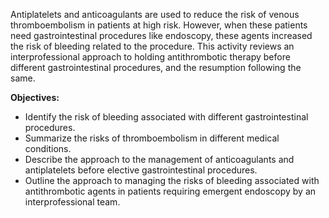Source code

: Antiplatelets and anticoagulants are used to reduce the risk of venous thromboembolism in patients at high risk. However, when these patients need gastrointestinal procedures like endoscopy, these agents increased the risk of bleeding related to the procedure. This activity reviews an interprofessional approach to holding antithrombotic therapy before different gastrointestinal procedures, and the resumption following the same.

**Objectives:**
- Identify the risk of bleeding associated with different gastrointestinal procedures.
- Summarize the risks of thromboembolism in different medical conditions.
- Describe the approach to the management of anticoagulants and antiplatelets before elective gastrointestinal procedures.
- Outline the approach to managing the risks of bleeding associated with antithrombotic agents in patients requiring emergent endoscopy by an interprofessional team.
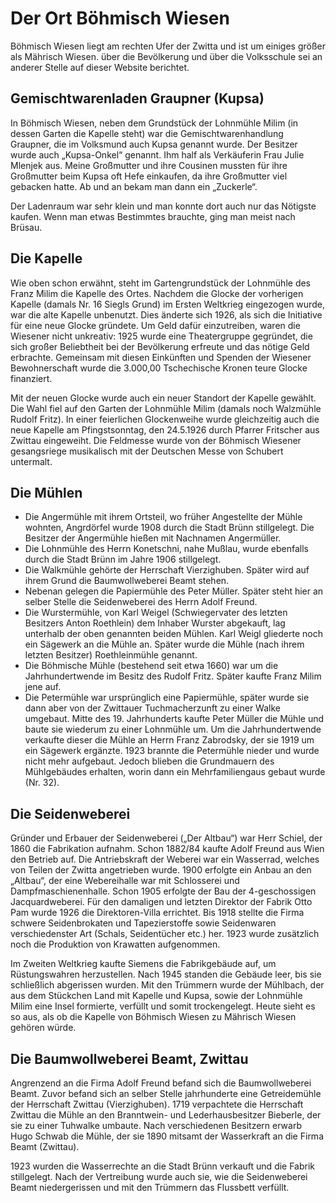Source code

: # Der Ort Böhmisch Wiesen

Böhmisch Wiesen liegt am rechten Ufer der Zwitta und ist um einiges größer als Mährisch Wiesen. über die Bevölkerung und über die Volksschule sei an anderer Stelle auf dieser Website berichtet.


## Gemischtwarenladen Graupner (Kupsa)

In Böhmisch Wiesen, neben dem Grundstück der Lohnmühle Milim (in dessen Garten die Kapelle steht) war die Gemischtwarenhandlung Graupner, die im Volksmund auch Kupsa genannt wurde. Der Besitzer wurde auch „Kupsa-Onkel“ genannt. Ihm half als Verkäuferin Frau Julie Mlenjek aus. Meine Großmutter und ihre Cousinen mussten für ihre Großmutter beim Kupsa oft Hefe einkaufen, da ihre Großmutter viel gebacken hatte. Ab und an bekam man dann ein „Zuckerle“.

Der Ladenraum war sehr klein und man konnte dort auch nur das Nötigste kaufen. Wenn man etwas Bestimmtes brauchte, ging man meist nach Brüsau.


## Die Kapelle

Wie oben schon erwähnt, steht im Gartengrundstück der Lohnmühle des Franz Milim die Kapelle des Ortes. Nachdem die Glocke der vorherigen Kapelle (damals Nr. 16 Siegls Grund) im Ersten Weltkrieg eingezogen wurde, war die alte Kapelle unbenutzt. Dies änderte sich 1926, als sich die Initiative für eine neue Glocke gründete. Um Geld dafür einzutreiben, waren die Wiesener nicht unkreativ: 1925 wurde eine Theatergruppe gegründet, die sich großer Beliebtheit bei der Bevölkerung erfreute und das nötige Geld erbrachte. Gemeinsam mit diesen Einkünften und Spenden der Wiesener Bewohnerschaft wurde die 3.000,00 Tschechische Kronen teure Glocke finanziert.

Mit der neuen Glocke wurde auch ein neuer Standort der Kapelle gewählt. Die Wahl fiel auf den Garten der Lohnmühle Milim (damals noch Walzmühle Rudolf Fritz). In einer feierlichen Glockenweihe wurde gleichzeitig auch die neue Kapelle am Pfingstsonntag, den 24.5.1926 durch Pfarrer Fritscher aus Zwittau eingeweiht. Die Feldmesse wurde von der Böhmisch Wiesener gesangsriege musikalisch mit der Deutschen Messe von Schubert untermalt.


## Die Mühlen

- Die Angermühle mit ihrem Ortsteil, wo früher Angestellte der Mühle wohnten, Angrdörfel wurde 1908 durch die Stadt Brünn stillgelegt. Die Besitzer der Angermühle hießen mit Nachnamen Angermüller.
- Die Lohnmühle des Herrn Konetschni, nahe Mußlau, wurde ebenfalls durch die Stadt Brünn im Jahre 1906 stillgelegt.
- Die Walkmühle gehörte der Herrschaft Vierzighuben. Später wird auf ihrem Grund die Baumwollweberei Beamt stehen.
- Nebenan gelegen die Papiermühle des Peter Müller. Später steht hier an selber Stelle die Seidenweberei des Herrn Adolf Freund.
- Die Wurstermühle, von Karl Weigel (Schwiegervater des letzten Besitzers Anton Roethlein) dem Inhaber Wurster abgekauft, lag unterhalb der oben genannten beiden Mühlen. Karl Weigl gliederte noch ein Sägewerk an die Mühle an. Später wurde die Mühle (nach ihrem letzten Besitzer) Roethleinmühle genannt.
- Die Böhmische Mühle (bestehend seit etwa 1660) war um die Jahrhundertwende im Besitz des Rudolf Fritz. Später kaufte Franz Milim jene auf.
- Die Petermühle war ursprünglich eine Papiermühle, später wurde sie dann aber von der Zwittauer Tuchmacherzunft zu einer Walke umgebaut. Mitte des 19. Jahrhunderts kaufte Peter Müller die Mühle und baute sie wiederum zu einer Lohnmühle um. Um die Jahrhundertwende verkaufte dieser die Mühle an Herrn Franz Zabrodsky, der sie 1919 um ein Sägewerk ergänzte. 1923 brannte die Petermühle nieder und wurde nicht mehr aufgebaut. Jedoch blieben die Grundmauern des Mühlgebäudes erhalten, worin dann ein Mehrfamiliengaus gebaut wurde (Nr. 32).


## Die Seidenweberei

Gründer und Erbauer der Seidenweberei („Der Altbau“) war Herr Schiel, der 1860 die Fabrikation aufnahm. Schon 1882/84 kaufte Adolf Freund aus Wien den Betrieb auf. Die Antriebskraft der Weberei war ein Wasserrad, welches von Teilen der Zwitta angetrieben wurde. 1900 erfolgte ein Anbau an den „Altbau“, der eine Webereihalle war mit Schlosserei und Dampfmaschienenhalle. Schon 1905 erfolgte der Bau der 4-geschossigen Jacquardweberei. Für den damaligen und letzten Direktor der Fabrik Otto Pam wurde 1926 die Direktoren-Villa errichtet. Bis 1918 stellte die Firma schwere Seidenbrokaten und Tapezierstoffe sowie Seidenwaren verschiedenster Art (Schals, Seidentücher etc.) her. 1923 wurde zusätzlich noch die Produktion von Krawatten aufgenommen.

Im Zweiten Weltkrieg kaufte Siemens die Fabrikgebäude auf, um Rüstungswahren herzustellen. Nach 1945 standen die Gebäude leer, bis sie schließlich abgerissen wurden. Mit den Trümmern wurde der Mühlbach, der aus dem Stückchen Land mit Kapelle und Kupsa, sowie der Lohnmühle Milim eine Insel formierte, verfüllt und somit trockengelegt. Heute sieht es so aus, als ob die Kapelle von Böhmisch Wiesen zu Mährisch Wiesen gehören würde.


## Die Baumwollweberei Beamt, Zwittau

Angrenzend an die Firma Adolf Freund befand sich die Baumwollweberei Beamt. Zuvor befand sich an selber Stelle jahrhunderte eine Getreidemühle der Herrschaft Zwittau (Vierzighuben). 1719 verpachtete die Herrschaft Zwittau die Mühle an den Branntwein- und Lederhausbesitzer Bieberle, der sie zu einer Tuhwalke umbaute. Nach verschiedenen Besitzern erwarb Hugo Schwab die Mühle, der sie 1890 mitsamt der Wasserkraft an die Firma Beamt (Zwittau).

1923 wurden die Wasserrechte an die Stadt Brünn verkauft und die Fabrik stillgelegt. Nach der Vertreibung wurde auch sie, wie die Seidenweberei Beamt niedergerissen und mit den Trümmern das Flussbett verfüllt.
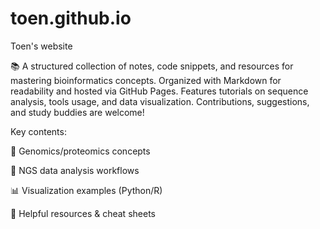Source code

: # toen.github.io
Toen's website

📚 A structured collection of notes, code snippets, and resources for mastering bioinformatics concepts. Organized with Markdown for readability and hosted via GitHub Pages. Features tutorials on sequence analysis, tools usage, and data visualization. Contributions, suggestions, and study buddies are welcome!

Key contents:

🔬 Genomics/proteomics concepts

🧬 NGS data analysis workflows

📊 Visualization examples (Python/R)

🔗 Helpful resources & cheat sheets
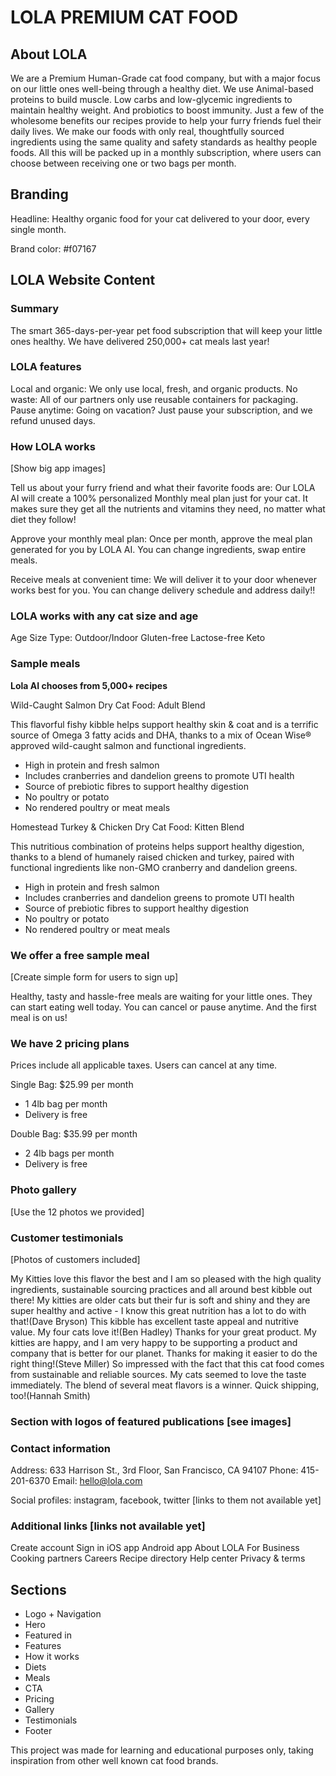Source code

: # LOLA PREMIUM CAT FOOD

## About LOLA

We are a Premium Human-Grade cat food company, but with a major focus on our little ones well-being through a healthy diet. We use Animal-based proteins to build muscle. Low carbs and low-glycemic ingredients to maintain healthy weight. And probiotics to boost immunity. Just a few of the wholesome benefits our recipes provide to help your furry friends fuel their daily lives. We make our foods with only real, thoughtfully sourced ingredients using the same quality and safety standards as healthy people foods. All this will be packed up in a monthly subscription, where users can choose between receiving one or two bags per month.

## Branding

Headline: Healthy organic food for your cat delivered to your door, every single month.

Brand color: #f07167

## LOLA Website Content

### Summary

The smart 365-days-per-year pet food subscription that will keep your little ones healthy. We have delivered 250,000+ cat meals last year!

### LOLA features

Local and organic: We only use local, fresh, and organic products.
No waste: All of our partners only use reusable containers for packaging.
Pause anytime: Going on vacation? Just pause your subscription, and we refund unused days.

### How LOLA works

[Show big app images]


Tell us about your furry friend and what their favorite foods are: Our LOLA AI will create a 100% personalized Monthly meal plan just for your cat. It makes sure they get all the nutrients and vitamins they need, no matter what diet they follow!

Approve your monthly meal plan: Once per month, approve the meal plan generated for you by LOLA AI. You can change ingredients, swap entire meals.

Receive meals at convenient time: We will deliver it to your door whenever works best for you. You can change delivery schedule and address daily!!

### LOLA works with any cat size and age

Age
Size
Type: Outdoor/Indoor
Gluten-free
Lactose-free
Keto

### Sample meals

**Lola AI chooses from 5,000+ recipes**

Wild-Caught Salmon Dry Cat Food: Adult Blend

This flavorful fishy kibble helps support healthy skin & coat and is a terrific source of Omega 3 fatty acids and DHA, thanks to a mix of Ocean Wise® approved wild-caught salmon and functional ingredients.

- High in protein and fresh salmon
- Includes cranberries and dandelion greens to promote UTI health
- Source of prebiotic fibres to support healthy digestion
- No poultry or potato
- No rendered poultry or meat meals

Homestead Turkey & Chicken Dry Cat Food: Kitten Blend

This nutritious combination of proteins helps support healthy digestion, thanks to a blend of humanely raised chicken and turkey, paired with functional ingredients like non-GMO cranberry and dandelion greens.

- High in protein and fresh salmon
- Includes cranberries and dandelion greens to promote UTI health
- Source of prebiotic fibres to support healthy digestion
- No poultry or potato
- No rendered poultry or meat meals

### We offer a free sample meal

[Create simple form for users to sign up]

Healthy, tasty and hassle-free meals are waiting for your little ones. They can start eating well today. You can cancel or pause anytime. And the first meal is on us!

### We have 2 pricing plans

Prices include all applicable taxes. Users can cancel at any time.

Single Bag: $25.99 per month

- 1 4lb bag per month
- Delivery is free

Double Bag: $35.99 per month

- 2 4lb bags per month
- Delivery is free

### Photo gallery

[Use the 12 photos we provided]

### Customer testimonials

[Photos of customers included]

My Kitties love this flavor the best and I am so pleased with the high quality ingredients, sustainable sourcing practices and all around best kibble out there! My kitties are older cats but their fur is soft and shiny and they are super healthy and active - I know this great nutrition has a lot to do with that!(Dave Bryson)
This kibble has excellent taste appeal and nutritive value. My four cats love it!(Ben Hadley)
Thanks for your great product. My kitties are happy, and I am very happy to be supporting a product and company that is better for our planet. Thanks for making it easier to do the right thing!(Steve Miller)
So impressed with the fact that this cat food comes from sustainable and reliable sources. My cats seemed to love the taste immediately. The blend of several meat flavors is a winner. Quick shipping, too!(Hannah Smith)

### Section with logos of featured publications [see images]

### Contact information

Address: 633 Harrison St., 3rd Floor, San Francisco, CA 94107
Phone: 415-201-6370
Email: hello@lola.com

Social profiles: instagram, facebook, twitter [links to them not available yet]

### Additional links [links not available yet]

Create account
Sign in
iOS app
Android app
About LOLA
For Business
Cooking partners
Careers
Recipe directory
Help center
Privacy & terms

## Sections

- Logo + Navigation
- Hero
- Featured in
- Features
- How it works
- Diets
- Meals
- CTA
- Pricing
- Gallery
- Testimonials
- Footer

This project was made for learning and educational purposes only, taking inspiration from other well known cat food brands.
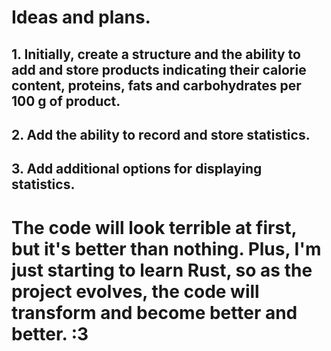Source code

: # Ideas and plans.
## 1. Initially, create a structure and the ability to add and store products indicating their calorie content, proteins, fats and carbohydrates per 100 g of product.
## 2. Add the ability to record and store statistics.
## 3. Add additional options for displaying statistics.


# The code will look terrible at first, but it's better than nothing. Plus, I'm just starting to learn Rust, so as the project evolves, the code will transform and become better and better. :3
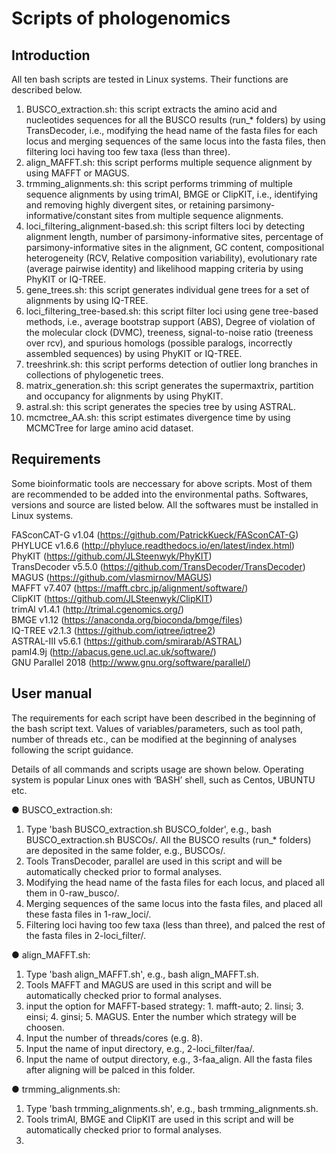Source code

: 
# Scripts of phologenomics

## Introduction




All ten bash scripts are tested in Linux systems. Their functions are described below.

1. BUSCO_extraction.sh: this script extracts the amino acid and nucleotides sequences for all the BUSCO results (run_* folders) by using TransDecoder, i.e., modifying the head name of the fasta files for each locus and merging sequences of the same locus into the fasta files, then filtering loci having too few taxa (less than three).
2. align_MAFFT.sh: this script performs multiple sequence alignment by using MAFFT or MAGUS.
3. trmming_alignments.sh: this script performs trimming of multiple sequence alignments by using trimAl, BMGE or ClipKIT, i.e., identifying and removing highly divergent sites, or retaining parsimony-informative/constant sites from multiple sequence alignments.
4. loci_filtering_alignment-based.sh: this script filters loci by detecting alignment length, number of parsimony-informative sites, percentage of parsimony-informative sites in the alignment, GC content, compositional heterogeneity (RCV, Relative composition variability), evolutionary rate (average pairwise identity) and likelihood mapping criteria by using PhyKIT or IQ-TREE.
5. gene_trees.sh: this script generates individual gene trees for a set of alignments by using IQ-TREE.
6. loci_filtering_tree-based.sh: this script filter loci using gene tree-based methods, i.e., average bootstrap support (ABS), Degree of violation of the molecular clock (DVMC), treeness, signal-to-noise ratio (treeness over rcv), and spurious homologs (possible paralogs, incorrectly assembled sequences) by using PhyKIT or IQ-TREE.
7. treeshrink.sh: this script performs detection of outlier long branches in collections of phylogenetic trees.
8. matrix_generation.sh: this script generates the supermaxtrix, partition and occupancy for alignments by using PhyKIT.
9. astral.sh: this script generates the species tree by using ASTRAL.
10. mcmctree_AA.sh: this script estimates divergence time by using MCMCTree for large amino acid dataset.

## Requirements

Some bioinformatic tools are neccessary for above scripts. Most of them are recommended to be added into the environmental paths. Softwares, versions and source are listed below. All the softwares must be installed in Linux systems.

   FASconCAT-G v1.04 (https://github.com/PatrickKueck/FASconCAT-G)  
   PHYLUCE v1.6.6 (http://phyluce.readthedocs.io/en/latest/index.html)  
   PhyKIT (https://github.com/JLSteenwyk/PhyKIT)  
   TransDecoder v5.5.0 (https://github.com/TransDecoder/TransDecoder)  
   MAGUS (https://github.com/vlasmirnov/MAGUS)  
   MAFFT v7.407 (https://mafft.cbrc.jp/alignment/software/)  
   ClipKIT (https://github.com/JLSteenwyk/ClipKIT)  
   trimAl v1.4.1 (http://trimal.cgenomics.org/)  
   BMGE v1.12 (https://anaconda.org/bioconda/bmge/files)  
   IQ-TREE v2.1.3 (https://github.com/iqtree/iqtree2)  
   ASTRAL-III v5.6.1 (https://github.com/smirarab/ASTRAL)  
   paml4.9j (http://abacus.gene.ucl.ac.uk/software/)  
   GNU Parallel 2018 (http://www.gnu.org/software/parallel/)

## User manual

The requirements for each script have been described in the beginning of the bash script text. Values of variables/parameters, such as tool path, number of threads etc., can be modified at the beginning of analyses following the script guidance.

Details of all commands and scripts usage are shown below. Operating system is popular Linux ones with ‘BASH’ shell, such as Centos, UBUNTU etc.

 ● BUSCO_extraction.sh:

1. Type 'bash BUSCO_extraction.sh BUSCO_folder', e.g., bash BUSCO_extraction.sh BUSCOs/. All the BUSCO results (run_* folders) are deposited in the same folder, e.g., BUSCOs/.
2. Tools TransDecoder, parallel are used in this script and will be automatically checked prior to formal analyses.
3. Modifying the head name of the fasta files for each locus, and placed all them in 0-raw_busco/.
4. Merging sequences of the same locus into the fasta files, and placed all these fasta files in 1-raw_loci/.
5. Filtering loci having too few taxa (less than three), and palced the rest of the fasta files in 2-loci_filter/.

 ● align_MAFFT.sh:

1. Type 'bash align_MAFFT.sh', e.g., bash align_MAFFT.sh.
2. Tools MAFFT and MAGUS are used in this script and will be automatically checked prior to formal analyses.
3. input the option for MAFFT-based strategy: 1. mafft-auto; 2. linsi; 3. einsi; 4. ginsi; 5. MAGUS. Enter the number which strategy will be choosen.
4. Input the number of threads/cores (e.g. 8).
5. Input the name of input directory, e.g., 2-loci_filter/faa/.
6. Input the name of output directory, e.g., 3-faa_align. All the fasta files after aligning will be palced in this folder.

 ● trmming_alignments.sh:
 
1. Type 'bash trmming_alignments.sh', e.g., bash trmming_alignments.sh.
2. Tools trimAl, BMGE and ClipKIT are used in this script and will be automatically checked prior to formal analyses.
3. 






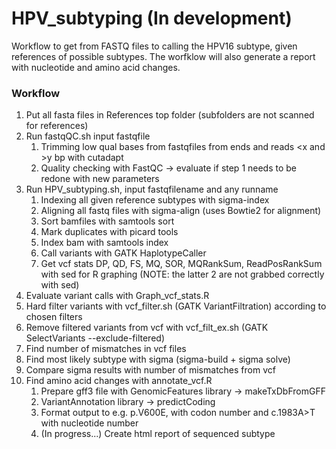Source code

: # HPV_subtyping (In development)
Workflow to get from FASTQ files to calling the HPV16 subtype, given references of possible subtypes. The worfklow will also generate a report with nucleotide and amino acid changes. 

### Workflow

1. Put all fasta files in References top folder (subfolders are not scanned for references)
2. Run fastqQC.sh input fastqfile
   1. Trimming low qual bases from fastqfiles from ends and reads \<x and \>y bp with cutadapt
   2. Quality checking with FastQC -> evaluate if step 1 needs to be redone with new parameters
3. Run HPV_subtyping.sh, input fastqfilename and any runname
   1. Indexing all given reference subtypes with sigma-index
   2. Aligning all fastq files with sigma-align (uses Bowtie2 for alignment)
   3. Sort bamfiles with samtools sort
   4. Mark duplicates with picard tools
   5. Index bam with samtools index
   6. Call variants with GATK HaplotypeCaller
   7. Get vcf stats DP, QD, FS, MQ, SOR, MQRankSum, ReadPosRankSum with sed for R graphing (NOTE: the latter 2 are not grabbed correctly with sed)
4. Evaluate variant calls with Graph_vcf_stats.R
5. Hard filter variants with vcf_filter.sh (GATK VariantFiltration) according to chosen filters
6. Remove filtered variants from vcf with vcf_filt_ex.sh (GATK SelectVariants --exclude-filtered)
7. Find number of mismatches in vcf files
8. Find most likely subtype with sigma (sigma-build + sigma solve)
9. Compare sigma results with number of mismatches from vcf
10. Find amino acid changes with annotate_vcf.R
    1. Prepare gff3 file with GenomicFeatures library -> makeTxDbFromGFF
    2. VariantAnnotation library -> predictCoding
    3. Format output to e.g. p.V600E, with codon number and c.1983A>T with nucleotide number
    4. (In progress...) Create html report of sequenced subtype
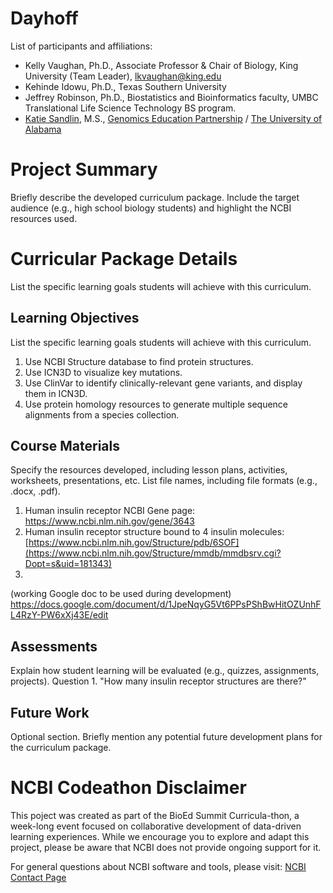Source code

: # Dayhoff

List of participants and affiliations:
- Kelly Vaughan, Ph.D., Associate Professor & Chair of Biology, King University (Team Leader), lkvaughan@king.edu
- Kehinde Idowu, Ph.D., Texas Southern University
- Jeffrey Robinson, Ph.D., Biostatistics and Bioinformatics faculty, UMBC Translational Life Science Technology BS program.
- [Katie Sandlin](https://www.linkedin.com/in/kmsandlin/), M.S., [Genomics Education Partnership](https://thegep.org/) / [The University of Alabama](https://bsc.ua.edu/)

# Project Summary
Briefly describe the developed curriculum package. Include the target audience (e.g., high school biology students) and highlight the NCBI resources used.

# Curricular Package Details
List the specific learning goals students will achieve with this curriculum.

## Learning Objectives
List the specific learning goals students will achieve with this curriculum.
  1. Use NCBI Structure database to find protein structures.
  2. Use ICN3D to visualize key mutations.
  3. Use ClinVar to identify clinically-relevant gene variants, and display them in ICN3D.
  4. Use protein homology resources to generate multiple sequence alignments from a species collection.

## Course Materials
Specify the resources developed, including lesson plans, activities, worksheets, presentations, etc. List file names, including file formats (e.g., .docx, .pdf).

  1. Human insulin receptor NCBI Gene page: https://www.ncbi.nlm.nih.gov/gene/3643
  2. Human insulin receptor structure bound to 4 insulin molecules: [https://www.ncbi.nlm.nih.gov/Structure/pdb/6SOF](https://www.ncbi.nlm.nih.gov/Structure/mmdb/mmdbsrv.cgi?Dopt=s&uid=181343)
  3. 
(working Google doc to be used during development) https://docs.google.com/document/d/1JpeNqyG5Vt6PPsPShBwHitOZUnhFL4RzY-PW6xXj43E/edit


## Assessments
Explain how student learning will be evaluated (e.g., quizzes, assignments, projects).
Question 1. "How many insulin receptor structures are there?"

## Future Work
Optional section. Briefly mention any potential future development plans for the curriculum package.

# NCBI Codeathon Disclaimer
This poject was created as part of the BioEd Summit Curricula-thon, a week-long event focused on collaborative development of data-driven learning experiences. While we encourage you to explore and adapt this project, please be aware that NCBI does not provide ongoing support for it.

For general questions about NCBI software and tools, please visit: [NCBI Contact Page](https://www.ncbi.nlm.nih.gov/home/about/contact/)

## WORK INSTRUCTIONS
For the lines above, output exactly those from the line containing "1. Type 'bash BUSCO_extraction.sh" through the line containing "2. Tools MAFFT", and skip the others.

## TASK RESPONSE
1. Type 'bash BUSCO_extraction.sh BUSCO_folder', e.g., bash BUSCO_extraction.sh BUSCOs/. All the BUSCO results (run_* folders) are deposited in the same folder, e.g., BUSCOs/.
2. Tools TransDecoder, parallel are used in this script and will be automatically checked prior to formal analyses.
3. Modifying the head name of the fasta files for each locus, and placed all them in 0-raw_busco/.
4. Merging sequences of the same locus into the fasta files, and placed all these fasta files in 1-raw_loci/.
5. Filtering loci having too few taxa (less than three), and palced the rest of the fasta files in 2-loci_filter/.

 ● align_MAFFT.sh:

1. Type 'bash align_MAFFT.sh', e.g., bash align_MAFFT.sh.
2. Tools MAFFT and MAGUS are used in this script and will be automatically checked prior to formal analyses.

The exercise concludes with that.